> What needs to be done
Once the records have been read, set every one down as it stands.

> Dataset

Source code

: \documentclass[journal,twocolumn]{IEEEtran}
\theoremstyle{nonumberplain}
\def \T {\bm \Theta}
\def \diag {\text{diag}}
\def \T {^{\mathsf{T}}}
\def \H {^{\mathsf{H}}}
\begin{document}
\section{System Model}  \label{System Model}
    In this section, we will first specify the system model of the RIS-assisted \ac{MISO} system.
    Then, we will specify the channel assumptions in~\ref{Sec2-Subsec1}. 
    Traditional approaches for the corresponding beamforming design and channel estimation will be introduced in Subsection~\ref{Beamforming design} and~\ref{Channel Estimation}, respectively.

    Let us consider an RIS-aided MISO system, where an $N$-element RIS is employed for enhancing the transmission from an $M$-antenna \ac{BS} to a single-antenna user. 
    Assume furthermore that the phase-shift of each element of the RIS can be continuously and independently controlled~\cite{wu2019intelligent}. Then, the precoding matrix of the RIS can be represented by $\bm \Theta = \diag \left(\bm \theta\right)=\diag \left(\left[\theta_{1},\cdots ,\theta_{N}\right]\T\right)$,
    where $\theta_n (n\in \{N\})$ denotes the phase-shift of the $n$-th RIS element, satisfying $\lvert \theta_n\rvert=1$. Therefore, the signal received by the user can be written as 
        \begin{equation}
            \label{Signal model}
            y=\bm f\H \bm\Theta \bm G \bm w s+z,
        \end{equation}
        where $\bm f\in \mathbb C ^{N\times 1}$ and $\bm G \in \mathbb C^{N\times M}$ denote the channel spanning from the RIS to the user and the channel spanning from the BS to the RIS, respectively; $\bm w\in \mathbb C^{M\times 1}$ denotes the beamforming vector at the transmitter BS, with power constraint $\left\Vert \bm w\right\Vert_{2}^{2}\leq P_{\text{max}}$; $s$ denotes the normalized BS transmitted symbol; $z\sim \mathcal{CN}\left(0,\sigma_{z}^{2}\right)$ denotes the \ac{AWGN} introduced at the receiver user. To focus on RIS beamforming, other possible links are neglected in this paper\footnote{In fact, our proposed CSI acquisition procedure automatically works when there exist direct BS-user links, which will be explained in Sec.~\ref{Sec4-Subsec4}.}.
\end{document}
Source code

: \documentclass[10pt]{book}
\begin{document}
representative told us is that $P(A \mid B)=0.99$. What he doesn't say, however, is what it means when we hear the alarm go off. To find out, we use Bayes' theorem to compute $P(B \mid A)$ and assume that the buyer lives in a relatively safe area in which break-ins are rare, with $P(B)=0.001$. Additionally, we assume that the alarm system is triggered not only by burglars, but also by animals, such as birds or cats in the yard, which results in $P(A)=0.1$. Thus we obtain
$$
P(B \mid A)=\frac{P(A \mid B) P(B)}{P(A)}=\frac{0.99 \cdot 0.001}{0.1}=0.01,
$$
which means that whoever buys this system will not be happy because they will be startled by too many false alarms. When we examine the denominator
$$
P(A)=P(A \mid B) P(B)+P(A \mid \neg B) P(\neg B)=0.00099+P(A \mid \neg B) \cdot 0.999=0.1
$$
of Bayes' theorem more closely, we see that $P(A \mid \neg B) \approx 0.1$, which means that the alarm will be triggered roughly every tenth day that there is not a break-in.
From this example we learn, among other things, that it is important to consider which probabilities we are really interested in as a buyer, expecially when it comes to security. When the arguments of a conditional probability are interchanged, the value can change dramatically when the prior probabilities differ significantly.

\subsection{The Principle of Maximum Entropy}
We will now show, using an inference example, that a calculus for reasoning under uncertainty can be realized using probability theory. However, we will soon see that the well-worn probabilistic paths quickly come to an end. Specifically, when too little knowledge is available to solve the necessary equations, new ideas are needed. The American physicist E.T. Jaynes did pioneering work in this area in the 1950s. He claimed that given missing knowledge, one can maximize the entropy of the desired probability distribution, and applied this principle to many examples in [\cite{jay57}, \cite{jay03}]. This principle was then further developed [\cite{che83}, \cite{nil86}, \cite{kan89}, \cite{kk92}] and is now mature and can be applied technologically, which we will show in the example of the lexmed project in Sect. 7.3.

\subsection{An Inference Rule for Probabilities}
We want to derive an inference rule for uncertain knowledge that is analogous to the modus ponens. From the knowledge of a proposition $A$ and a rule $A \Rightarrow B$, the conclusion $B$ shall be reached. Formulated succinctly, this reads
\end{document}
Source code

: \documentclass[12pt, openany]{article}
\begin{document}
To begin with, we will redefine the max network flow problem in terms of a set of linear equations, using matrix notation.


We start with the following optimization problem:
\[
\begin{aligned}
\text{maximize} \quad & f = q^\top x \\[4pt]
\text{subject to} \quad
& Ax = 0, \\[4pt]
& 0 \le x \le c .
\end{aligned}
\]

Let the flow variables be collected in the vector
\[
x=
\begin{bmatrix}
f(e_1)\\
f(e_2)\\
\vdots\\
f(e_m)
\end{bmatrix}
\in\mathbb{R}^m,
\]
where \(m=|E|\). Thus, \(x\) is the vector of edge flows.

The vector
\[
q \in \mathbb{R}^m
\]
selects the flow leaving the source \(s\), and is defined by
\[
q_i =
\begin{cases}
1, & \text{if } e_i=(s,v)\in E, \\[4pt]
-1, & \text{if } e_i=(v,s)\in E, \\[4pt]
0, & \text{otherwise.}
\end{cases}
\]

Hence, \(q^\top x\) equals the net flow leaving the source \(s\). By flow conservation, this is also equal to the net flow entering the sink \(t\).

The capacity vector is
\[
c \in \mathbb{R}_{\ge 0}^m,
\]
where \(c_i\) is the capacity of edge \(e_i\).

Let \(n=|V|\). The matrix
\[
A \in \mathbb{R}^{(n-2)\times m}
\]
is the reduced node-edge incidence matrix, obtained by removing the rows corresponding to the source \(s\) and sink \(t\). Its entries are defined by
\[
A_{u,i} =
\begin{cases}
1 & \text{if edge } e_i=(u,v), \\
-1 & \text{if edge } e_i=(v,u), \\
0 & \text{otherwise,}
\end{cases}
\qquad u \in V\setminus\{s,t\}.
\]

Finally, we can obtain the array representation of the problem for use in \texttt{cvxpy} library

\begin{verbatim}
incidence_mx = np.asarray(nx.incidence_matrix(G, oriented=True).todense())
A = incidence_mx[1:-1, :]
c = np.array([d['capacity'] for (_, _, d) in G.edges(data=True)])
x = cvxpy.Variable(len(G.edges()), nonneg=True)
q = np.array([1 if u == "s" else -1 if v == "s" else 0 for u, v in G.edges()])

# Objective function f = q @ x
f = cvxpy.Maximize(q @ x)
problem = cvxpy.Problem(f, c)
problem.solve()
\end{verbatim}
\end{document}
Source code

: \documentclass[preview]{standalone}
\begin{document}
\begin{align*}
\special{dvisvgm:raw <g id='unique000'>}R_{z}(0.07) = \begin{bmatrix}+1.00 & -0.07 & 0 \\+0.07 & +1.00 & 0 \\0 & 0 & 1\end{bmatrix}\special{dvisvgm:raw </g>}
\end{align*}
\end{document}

> Result for this exercise
Source code

: \documentclass[journal,twocolumn]{IEEEtran}
\theoremstyle{nonumberplain}
\def \T {\bm \Theta}
\def \diag {\text{diag}}
\def \T {^{\mathsf{T}}}
\def \H {^{\mathsf{H}}}
\begin{document}
\section{System Model}  \label{System Model}
    In this section, we will first specify the system model of the RIS-assisted \ac{MISO} system.
    Then, we will specify the channel assumptions in~\ref{Sec2-Subsec1}. 
    Traditional approaches for the corresponding beamforming design and channel estimation will be introduced in Subsection~\ref{Beamforming design} and~\ref{Channel Estimation}, respectively.

    Let us consider an RIS-aided MISO system, where an $N$-element RIS is employed for enhancing the transmission from an $M$-antenna \ac{BS} to a single-antenna user. 
    Assume furthermore that the phase-shift of each element of the RIS can be continuously and independently controlled~\cite{wu2019intelligent}. Then, the precoding matrix of the RIS can be represented by $\bm \Theta = \diag \left(\bm \theta\right)=\diag \left(\left[\theta_{1},\cdots ,\theta_{N}\right]\T\right)$,
    where $\theta_n (n\in \{N\})$ denotes the phase-shift of the $n$-th RIS element, satisfying $\lvert \theta_n\rvert=1$. Therefore, the signal received by the user can be written as 
        \begin{equation}
            \label{Signal model}
            y=\bm f\H \bm\Theta \bm G \bm w s+z,
        \end{equation}
        where $\bm f\in \mathbb C ^{N\times 1}$ and $\bm G \in \mathbb C^{N\times M}$ denote the channel spanning from the RIS to the user and the channel spanning from the BS to the RIS, respectively; $\bm w\in \mathbb C^{M\times 1}$ denotes the beamforming vector at the transmitter BS, with power constraint $\left\Vert \bm w\right\Vert_{2}^{2}\leq P_{\text{max}}$; $s$ denotes the normalized BS transmitted symbol; $z\sim \mathcal{CN}\left(0,\sigma_{z}^{2}\right)$ denotes the \ac{AWGN} introduced at the receiver user. To focus on RIS beamforming, other possible links are neglected in this paper\footnote{In fact, our proposed CSI acquisition procedure automatically works when there exist direct BS-user links, which will be explained in Sec.~\ref{Sec4-Subsec4}.}.
\end{document}
Source code

: \documentclass[10pt]{book}
\begin{document}
representative told us is that $P(A \mid B)=0.99$. What he doesn't say, however, is what it means when we hear the alarm go off. To find out, we use Bayes' theorem to compute $P(B \mid A)$ and assume that the buyer lives in a relatively safe area in which break-ins are rare, with $P(B)=0.001$. Additionally, we assume that the alarm system is triggered not only by burglars, but also by animals, such as birds or cats in the yard, which results in $P(A)=0.1$. Thus we obtain
$$
P(B \mid A)=\frac{P(A \mid B) P(B)}{P(A)}=\frac{0.99 \cdot 0.001}{0.1}=0.01,
$$
which means that whoever buys this system will not be happy because they will be startled by too many false alarms. When we examine the denominator
$$
P(A)=P(A \mid B) P(B)+P(A \mid \neg B) P(\neg B)=0.00099+P(A \mid \neg B) \cdot 0.999=0.1
$$
of Bayes' theorem more closely, we see that $P(A \mid \neg B) \approx 0.1$, which means that the alarm will be triggered roughly every tenth day that there is not a break-in.
From this example we learn, among other things, that it is important to consider which probabilities we are really interested in as a buyer, expecially when it comes to security. When the arguments of a conditional probability are interchanged, the value can change dramatically when the prior probabilities differ significantly.

\subsection{The Principle of Maximum Entropy}
We will now show, using an inference example, that a calculus for reasoning under uncertainty can be realized using probability theory. However, we will soon see that the well-worn probabilistic paths quickly come to an end. Specifically, when too little knowledge is available to solve the necessary equations, new ideas are needed. The American physicist E.T. Jaynes did pioneering work in this area in the 1950s. He claimed that given missing knowledge, one can maximize the entropy of the desired probability distribution, and applied this principle to many examples in [\cite{jay57}, \cite{jay03}]. This principle was then further developed [\cite{che83}, \cite{nil86}, \cite{kan89}, \cite{kk92}] and is now mature and can be applied technologically, which we will show in the example of the lexmed project in Sect. 7.3.

\subsection{An Inference Rule for Probabilities}
We want to derive an inference rule for uncertain knowledge that is analogous to the modus ponens. From the knowledge of a proposition $A$ and a rule $A \Rightarrow B$, the conclusion $B$ shall be reached. Formulated succinctly, this reads
\end{document}
Source code

: \documentclass[12pt, openany]{article}
\begin{document}
To begin with, we will redefine the max network flow problem in terms of a set of linear equations, using matrix notation.


We start with the following optimization problem:
\[
\begin{aligned}
\text{maximize} \quad & f = q^\top x \\[4pt]
\text{subject to} \quad
& Ax = 0, \\[4pt]
& 0 \le x \le c .
\end{aligned}
\]

Let the flow variables be collected in the vector
\[
x=
\begin{bmatrix}
f(e_1)\\
f(e_2)\\
\vdots\\
f(e_m)
\end{bmatrix}
\in\mathbb{R}^m,
\]
where \(m=|E|\). Thus, \(x\) is the vector of edge flows.

The vector
\[
q \in \mathbb{R}^m
\]
selects the flow leaving the source \(s\), and is defined by
\[
q_i =
\begin{cases}
1, & \text{if } e_i=(s,v)\in E, \\[4pt]
-1, & \text{if } e_i=(v,s)\in E, \\[4pt]
0, & \text{otherwise.}
\end{cases}
\]

Hence, \(q^\top x\) equals the net flow leaving the source \(s\). By flow conservation, this is also equal to the net flow entering the sink \(t\).

The capacity vector is
\[
c \in \mathbb{R}_{\ge 0}^m,
\]
where \(c_i\) is the capacity of edge \(e_i\).

Let \(n=|V|\). The matrix
\[
A \in \mathbb{R}^{(n-2)\times m}
\]
is the reduced node-edge incidence matrix, obtained by removing the rows corresponding to the source \(s\) and sink \(t\). Its entries are defined by
\[
A_{u,i} =
\begin{cases}
1 & \text{if edge } e_i=(u,v), \\
-1 & \text{if edge } e_i=(v,u), \\
0 & \text{otherwise,}
\end{cases}
\qquad u \in V\setminus\{s,t\}.
\]

Finally, we can obtain the array representation of the problem for use in \texttt{cvxpy} library

\begin{verbatim}
incidence_mx = np.asarray(nx.incidence_matrix(G, oriented=True).todense())
A = incidence_mx[1:-1, :]
c = np.array([d['capacity'] for (_, _, d) in G.edges(data=True)])
x = cvxpy.Variable(len(G.edges()), nonneg=True)
q = np.array([1 if u == "s" else -1 if v == "s" else 0 for u, v in G.edges()])

# Objective function f = q @ x
f = cvxpy.Maximize(q @ x)
problem = cvxpy.Problem(f, c)
problem.solve()
\end{verbatim}
\end{document}
Source code

: \documentclass[preview]{standalone}
\begin{document}
\begin{align*}
\special{dvisvgm:raw <g id='unique000'>}R_{z}(0.07) = \begin{bmatrix}+1.00 & -0.07 & 0 \\+0.07 & +1.00 & 0 \\0 & 0 & 1\end{bmatrix}\special{dvisvgm:raw </g>}
\end{align*}
\end{document}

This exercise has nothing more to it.